テキストフィールドに文字列が打ち込まれるたびにsubmitが実行され、正規表現のチェック結果が返ってきます。
(先ほどのmodelで定義したバリデーションが実行される)

app/views/regular_expressions/index.html.slim

.container
  h1 正規表現チェッカー

  = form_for @regular_expression,
      url: regular_expressions_path,
      html: { data: { turbo_frame: 'regexp', controller: 'regexp', action: 'input->regexp#submit' } } do |f|

    .field
      = f.label :expression
      = f.text_field :expression, size: 80, placeholder: ''
    .field
      = f.label :test_string
      = f.text_area :test_string, size: '60x6', placeholder: '', class: ''

  / [ポイント]
  / 動的かつ部分的に変わる部分をturbo_frame_tagで囲む。
  / Turbo Frameは1ヶ所しか指定できない。
  / 複数箇所を同時に差し替えたいときはTurbo Streamを使う
  ul.result_message
    = turbo_frame_tag 'regexp' do
      - if @regular_expression.unready?
        li 結果はここに出力されます。
      - elsif @regular_expression.valid?
        li.result_message__success マッチしました!!
      - else
        - @regular_expression.errors.full_messages.each do |message|
          li.result_message__fail = message

inputを検知してsubmitを実行する

submitボタンを実行してもらう代わりに、ユーザーの打ち込みをアプリ側で検知してsubmitをしなければなりません。

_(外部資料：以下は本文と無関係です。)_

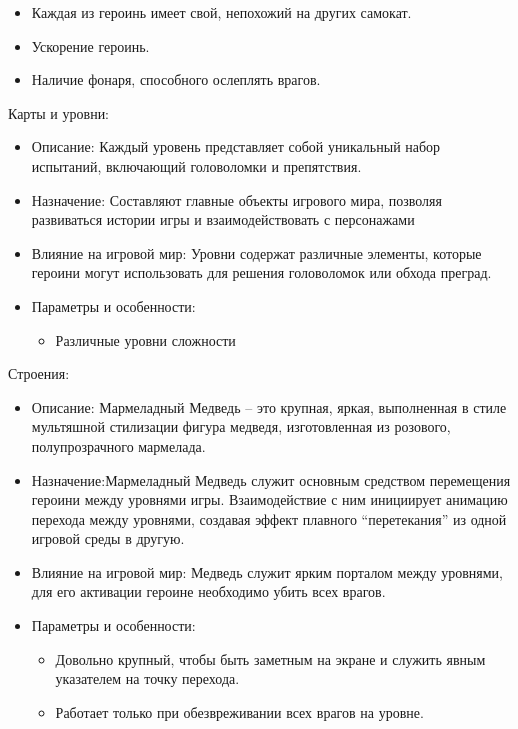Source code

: \documentclass[article,12pt, fleqn]{article}
\begin{document}
\begin{itemize}
\begin{itemize}
        \begin{itemize}
            \item Каждая из героинь имеет свой, непохожий на других самокат.
             \item Ускорение героинь.
              \item Наличие фонаря, способного ослеплять врагов.
        \end{itemize}
    \end{itemize}
Карты и уровни: 
    \begin{itemize}
        \item Описание: Каждый уровень представляет собой уникальный набор испытаний, включающий головоломки и препятствия.
        \item Назначение: Составляют главные объекты игрового мира, позволяя развиваться истории игры и взаимодействовать с персонажами
        \item Влияние на игровой мир: Уровни содержат различные элементы, которые героини могут использовать для решения головоломок или обхода преград.
        \item Параметры и особенности: 
        \begin{itemize}
            \item Различные уровни сложности
        \end{itemize}
    \end{itemize}
Строения: 
    \begin{itemize}
        \item Описание: Мармеладный Медведь – это крупная, яркая, выполненная в стиле мультяшной стилизации фигура медведя, изготовленная из розового, полупрозрачного мармелада. 
        \item Назначение:Мармеладный Медведь служит основным средством перемещения героини между уровнями игры. Взаимодействие с ним инициирует анимацию перехода между уровнями, создавая эффект плавного “перетекания” из одной игровой среды в другую.
        \item Влияние на игровой мир: Медведь служит ярким порталом между уровнями, для его активации героине необходимо убить всех врагов.
        \item Параметры и особенности: 
        \begin{itemize}
            \item Довольно крупный, чтобы быть заметным на экране и служить явным указателем на точку перехода.
            \item Работает только при обезвреживании всех врагов на уровне.
        \end{itemize}
    \end{itemize}



\end{itemize}
\end{document}
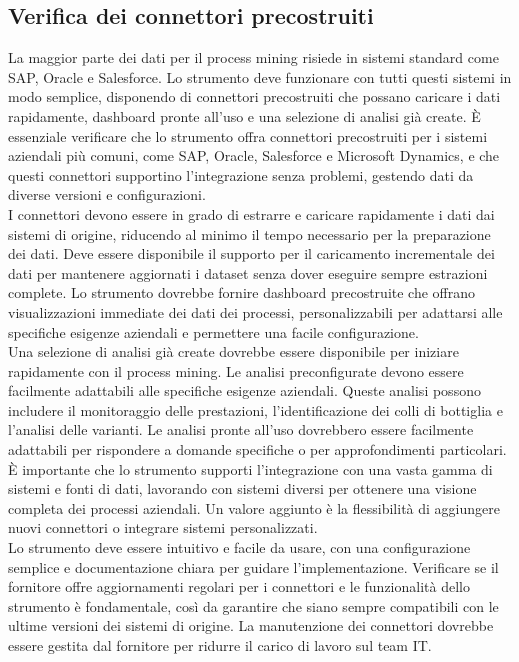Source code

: \documentclass{article}
\begin{document}
\subsection{Verifica dei connettori precostruiti}
La maggior parte dei dati per il process mining risiede in sistemi standard come SAP, Oracle e Salesforce. Lo strumento deve funzionare con tutti questi sistemi in modo semplice, disponendo di connettori precostruiti che possano caricare i dati rapidamente, dashboard pronte all'uso e una selezione di analisi già create. È essenziale verificare che lo strumento offra connettori precostruiti per i sistemi aziendali più comuni, come SAP, Oracle, Salesforce e Microsoft Dynamics, e che questi connettori supportino l'integrazione senza problemi, gestendo dati da diverse versioni e configurazioni.\\
I connettori devono essere in grado di estrarre e caricare rapidamente i dati dai sistemi di origine, riducendo al minimo il tempo necessario per la preparazione dei dati. Deve essere disponibile il supporto per il caricamento incrementale dei dati per mantenere aggiornati i dataset senza dover eseguire sempre estrazioni complete. Lo strumento dovrebbe fornire dashboard precostruite che offrano visualizzazioni immediate dei dati dei processi, personalizzabili per adattarsi alle specifiche esigenze aziendali e permettere una facile configurazione.\\
Una selezione di analisi già create dovrebbe essere disponibile per iniziare rapidamente con il process mining. Le analisi preconfigurate devono essere facilmente adattabili alle specifiche esigenze aziendali. Queste analisi possono includere il monitoraggio delle prestazioni, l'identificazione dei colli di bottiglia e l'analisi delle varianti. Le analisi pronte all'uso dovrebbero essere facilmente adattabili per rispondere a domande specifiche o per approfondimenti particolari. È importante che lo strumento supporti l'integrazione con una vasta gamma di sistemi e fonti di dati, lavorando con sistemi diversi per ottenere una visione completa dei processi aziendali. Un valore aggiunto è la flessibilità di aggiungere nuovi connettori o integrare sistemi personalizzati.\\
Lo strumento deve essere intuitivo e facile da usare, con una configurazione semplice e documentazione chiara per guidare l'implementazione. Verificare se il fornitore offre aggiornamenti regolari per i connettori e le funzionalità dello strumento è fondamentale, così da garantire che siano sempre compatibili con le ultime versioni dei sistemi di origine. La manutenzione dei connettori dovrebbe essere gestita dal fornitore per ridurre il carico di lavoro sul team IT.
\end{document}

Hotwireではそうしたインプットイベントなどを検知するときにはStimulusを使用することがおすすめされているようです。
以下のようにコマンドを実行することでStimulusの雛形を生成することができます。
今回はregexpという名前を付けています。

$ rails g stimulus regexp

あとは、以下のように任意の処理を書き込んでいけばOKです。
submitという関数を書き、そこでformのsubmitを実行しています。

app/javascript/controllers/regexp_controller.js

import { Controller } from "@hotwired/stimulus"

// Connects to data-controller="regexp"
export default class extends Controller {
  submit() {
    clearTimeout(this.timeout)

    this.timeout = setTimeout(() => {
      this.element.requestSubmit()
    }, 200)
  }
}

submit関数の中で単純にthis.element.requestSubmit()を実行するように書くとinputの中身が変わるたびに高頻度でバックエンドにPOSTが飛んでしまいます。
そこで実行回数を適当に減らすためにdebounceをしています。

debounceについてはこちらの記事が大変参考になりました。
(というか、そのまま利用させていただいております)

そして、このjsはviewファイルに書いた以下の設定で紐つけられています。
inputイベントが発火するときにregexp_controller.jsのsubmit関数が実行されるようにしています。
ほかにも、clickとかいくつか検知できるイベントがあり、同様に紐つけが可能ですね。

data: { turbo_frame: 'regexp', controller: 'regexp', action: 'input->regexp#submit' }

以上で最低限の正規表現チェッカーは動作すると思います!

Hotwireをキメると気持ちいい

Hotwireで得られる開発体験は自分にとってかなり快適に感じました。

ぶっちゃけた話、Railsでアプリを作るときはJavaSccriptを書きたくない(!)というのが本音で、そうしたストレスが大幅に減少されるのはかなり気持ちがいいです。
実戦レベルのプロダクトではjsをゼロにはできないと思いますが、Stimulusのルールに則り、子気味よく書けるのも自分にはありがたく感じました。

viewファイルが一箇所に同じ書き方でまとまりやすいのもいいところですね。
ReactとかVueを入れると、それらのコンポーネントはrailsのapp/viewsとは別になってしまいますが、そうしたviewファイルの分離が発生しません。

また、既存のRailsのプロジェクトにHotwireを部分的に導入して試す、といったことが容易にできるのもいいところですね。

もし、Hotwireをまだ使ったことがないようでしたら、この素晴らしき開発体験をあなたも是非!!